First Nations and Yukon government butt heads over Oil and Gas Act

Three Yukon First Nations are unhappy with the government's proposed amendments to the Oil and Gas Act, saying they weren't properly consulted about changes that ended up in the draft legislation.

Three Yukon First Nations are unhappy with the government’s proposed amendments to the Oil and Gas Act, saying they weren’t properly consulted about changes that ended up in the draft legislation.

In the wake of this week’s court decision on the government’s changes to the land-use plan for the Peel watershed, it’s an issue that smacks a little of deja-vu. Earlier this week, the government received a letter from the chiefs of Tr’ondek Hwech’in, Vuntut Gwitchin First Nation and the First Nation of Nacho Nyak Dun – the same three First Nations that are plaintiffs in the Peel watershed case.

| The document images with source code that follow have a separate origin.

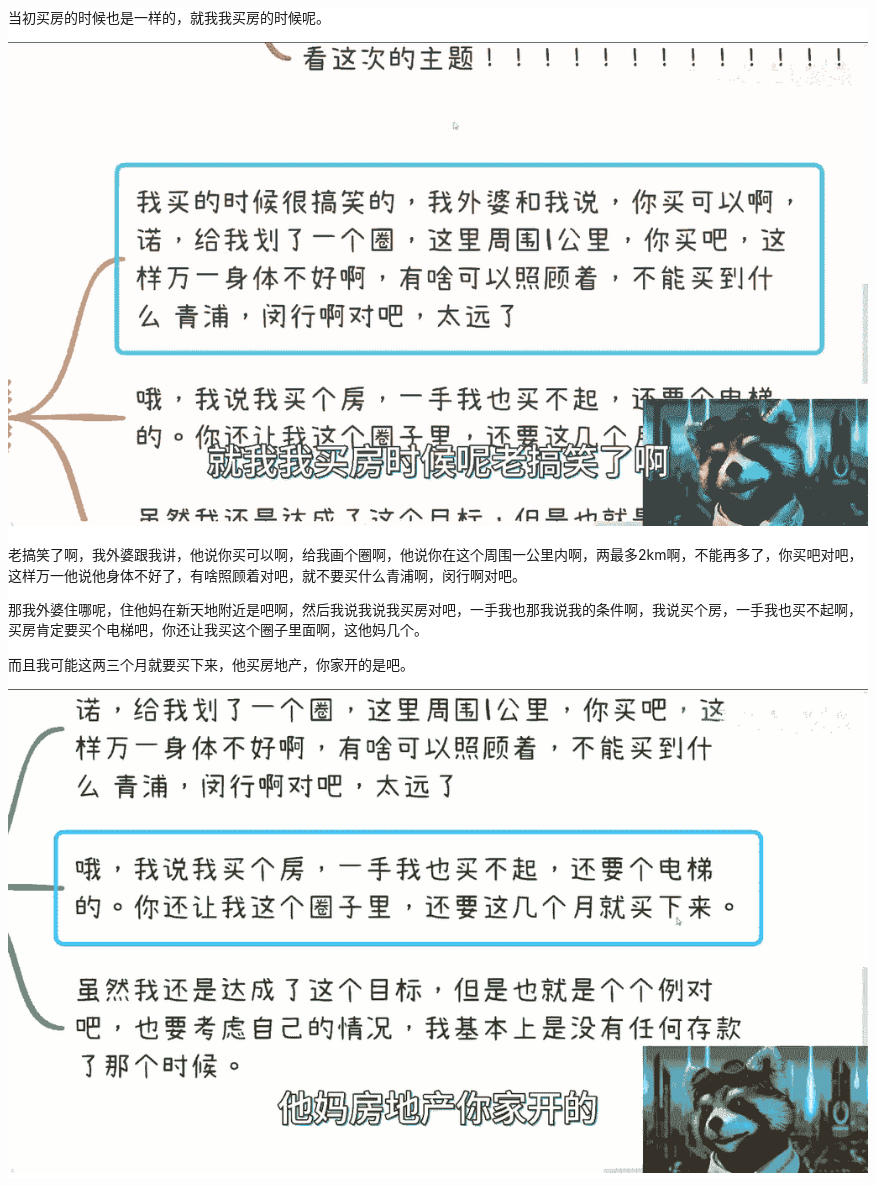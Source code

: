 当初买房的时候也是一样的，就我我买房的时候呢。

![](img/f4505f7e1a3f74767c21699deeefeff8_54.png)

老搞笑了啊，我外婆跟我讲，他说你买可以啊，给我画个圈啊，他说你在这个周围一公里内啊，两最多2km啊，不能再多了，你买吧对吧，这样万一他说他身体不好了，有啥照顾着对吧，就不要买什么青浦啊，闵行啊对吧。

那我外婆住哪呢，住他妈在新天地附近是吧啊，然后我说我说我买房对吧，一手我也那我说我的条件啊，我说买个房，一手我也买不起啊，买房肯定要买个电梯吧，你还让我买这个圈子里面啊，这他妈几个。

而且我可能这两三个月就要买下来，他买房地产，你家开的是吧。

![](img/f4505f7e1a3f74767c21699deeefeff8_56.png)
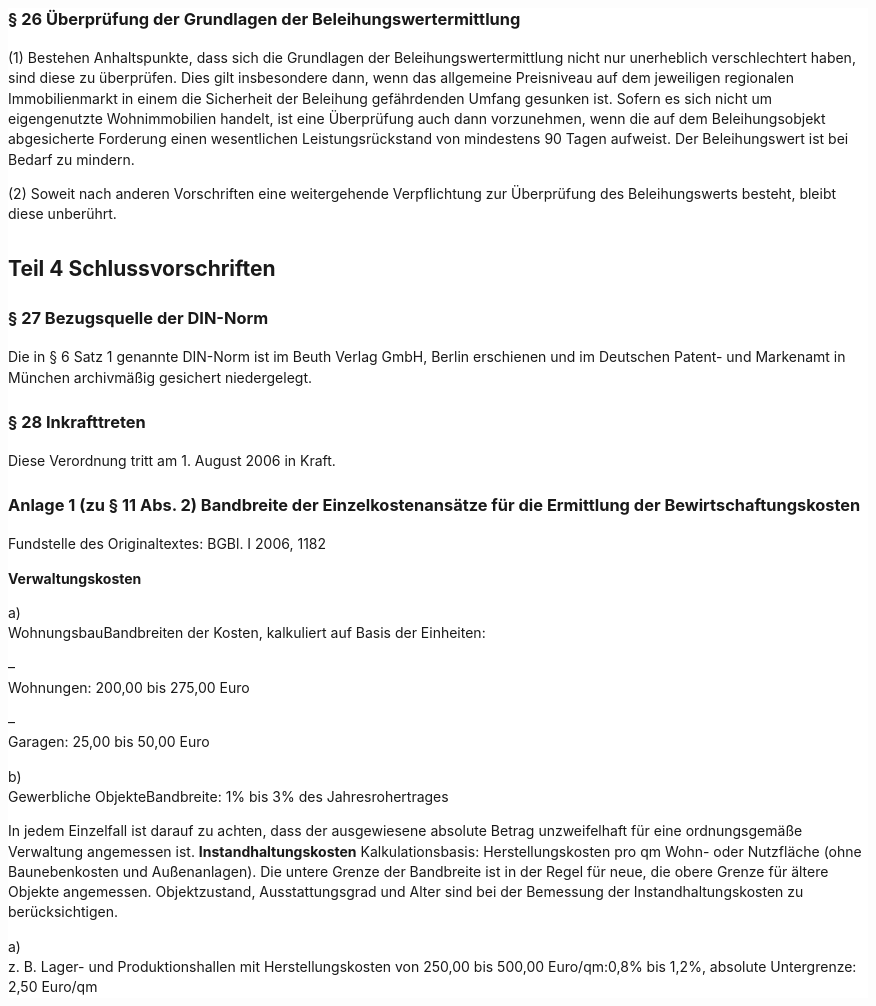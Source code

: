 ### § 26 Überprüfung der Grundlagen der Beleihungswertermittlung

(1) Bestehen Anhaltspunkte, dass sich die Grundlagen der Beleihungswertermittlung nicht nur unerheblich verschlechtert haben, sind diese zu überprüfen. Dies gilt insbesondere dann, wenn das allgemeine Preisniveau auf dem jeweiligen regionalen Immobilienmarkt in einem die Sicherheit der Beleihung gefährdenden Umfang gesunken ist. Sofern es sich nicht um eigengenutzte Wohnimmobilien handelt, ist eine Überprüfung auch dann vorzunehmen, wenn die auf dem Beleihungsobjekt abgesicherte Forderung einen wesentlichen Leistungsrückstand von mindestens 90 Tagen aufweist. Der Beleihungswert ist bei Bedarf zu mindern.

(2) Soweit nach anderen Vorschriften eine weitergehende Verpflichtung zur Überprüfung des Beleihungswerts besteht, bleibt diese unberührt.

Teil 4 Schlussvorschriften
--------------------------

### 

### § 27 Bezugsquelle der DIN-Norm

Die in § 6 Satz 1 genannte DIN-Norm ist im Beuth Verlag GmbH, Berlin erschienen und im Deutschen Patent- und Markenamt in München archivmäßig gesichert niedergelegt.

### § 28 Inkrafttreten

Diese Verordnung tritt am 1. August 2006 in Kraft.

### Anlage 1 (zu § 11 Abs. 2) Bandbreite der Einzelkostenansätze für die Ermittlung der Bewirtschaftungskosten

Fundstelle des Originaltextes: BGBl. I 2006, 1182

**Verwaltungskosten**

a)  
WohnungsbauBandbreiten der Kosten, kalkuliert auf Basis der Einheiten:

–  
Wohnungen: 200,00 bis 275,00 Euro

–  
Garagen: 25,00 bis 50,00 Euro

b)  
Gewerbliche ObjekteBandbreite: 1% bis 3% des Jahresrohertrages

In jedem Einzelfall ist darauf zu achten, dass der ausgewiesene absolute Betrag unzweifelhaft für eine ordnungsgemäße Verwaltung angemessen ist.
**Instandhaltungskosten**
Kalkulationsbasis: Herstellungskosten pro qm Wohn- oder Nutzfläche (ohne Baunebenkosten und Außenanlagen). Die untere Grenze der Bandbreite ist in der Regel für neue, die obere Grenze für ältere Objekte angemessen. Objektzustand, Ausstattungsgrad und Alter sind bei der Bemessung der Instandhaltungskosten zu berücksichtigen.

a)  
z. B. Lager- und Produktionshallen mit Herstellungskosten von 250,00 bis 500,00 Euro/qm:0,8% bis 1,2%, absolute Untergrenze: 2,50 Euro/qm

“We are writing to inform you that we object strongly to Yukon government’s approach,” the chiefs wrote. “The Yukon government is expediting amendments to (the Oil and Gas Act) at the expense of its relationship with Yukon First Nations.”

At the heart of the issue is an amendment that would allow the minister of energy, mines and resources to indefinitely extend an oil and gas permit.

Under the existing legislation, permits can last a maximum of 10 years. In a discussion document sent out to stakeholders this summer, the government proposed extending that maximum to 12 years. But in the bill tabled in the legislative assembly last week, that was changed to remove any limit on the length of a permit extension.

Chief Roberta Joseph of the Tr’ondek Hwech’in said allowing indefinite permit extensions ignores the possibility that environmental conditions can change over time. “For example, there might be changes in the climate, issues with fish and wildlife, those sorts of things,” she said.

Joseph said her First Nation received the discussion document and responded in writing to some of the proposed amendments. But she was disappointed that the government never sent out an actual draft legislation for review.

“Basically, we have not been meaningfully consulted,” she said. “We have not had an opportunity to sit down with the Yukon government to discuss in detail our issues in terms of the amendments.”

In their letter, Joseph and the other chiefs referred to a 1997 memorandum of agreement in which the Yukon government and First Nations agreed to work together on a government-to-government basis to develop oil and gas legislation.

“We expect the opportunity to consult on draft text, not vague concepts outlined in a discussion document,” they wrote. “In this instance, it appears the Yukon government has chosen to ignore its legal obligations.”

In the legislative assembly this week, NDP MLA Jim Tredger asked the government about the consultation process. “Yet again, it appears this government decided to derail dialogue rather than cooperate with First Nation governments,” he said.

Energy, Mines and Resources Minister Scott Kent defended the government’s process, saying it included government-to-government engagement and meetings of the oil and gas memorandum of understanding working group. But he said he had received the letter from the three First Nations and his deputy minister, Stephen Mills, will “reach out to senior officials in those First Nations and work on a path forward.”

Kent said the change to the oil and gas permits was based on feedback from industry during the 60-day consultation period. A “What We Heard” document available on the government’s website does include several suggestions to extend the maximum length of a permit beyond 12 years. But not all of those suggestions recommend indefinite extensions.

Instead, one of them suggests a maximum length of 20 years. Another recommends an indefinite extension, but with licence reviews after 12 months if there is no production.

David Thompson, CEO of Northern Cross, the only company currently exploring for oil and gas in northern Yukon, said it made sense not to set a maximum length.

“We think there shouldn’t be a hard cap on there,” he said, explaining that weather and logistics can cause unexpected delays, especially in remote, northern regions. “There are things that you can’t necessarily foresee. Sometimes the delays are things that we can’t control.”

The bill tabled last week does include one important concession to First Nations. The discussion document had suggested a change to benefit agreement negotiations with First Nations. The change would have allowed the government to initiate a dispute resolution process if a First Nation chose not to. That process would end with the government making a decision about whether and how a project on Yukon land will proceed.

Ray Sabo, lands and resources manager with the First Nation of Nacho Nyak Dun, said the amendment would have imposed unfair timelines on benefit agreement negotiations, and First Nations expressed concern about the change. For now, that amendment has been left out of the draft legislation, which Sabo said is a “source of relief.” In the legislative assembly, Kent said that amendment has been “deferred to enable further dialogue with First Nations.”

Most of the other amendments proposed in the discussion document have made their way into the draft legislation. One of those changes would give the government the power to cancel a well licence if an operator is out of compliance.

Another would ensure that licence owners are still liable for a well even after a licence is cancelled or the well is abandoned. That means that if environmental standards change over time and an abandoned well needs more work to be brought back into compliance, the licence owner will still be on the hook for that work.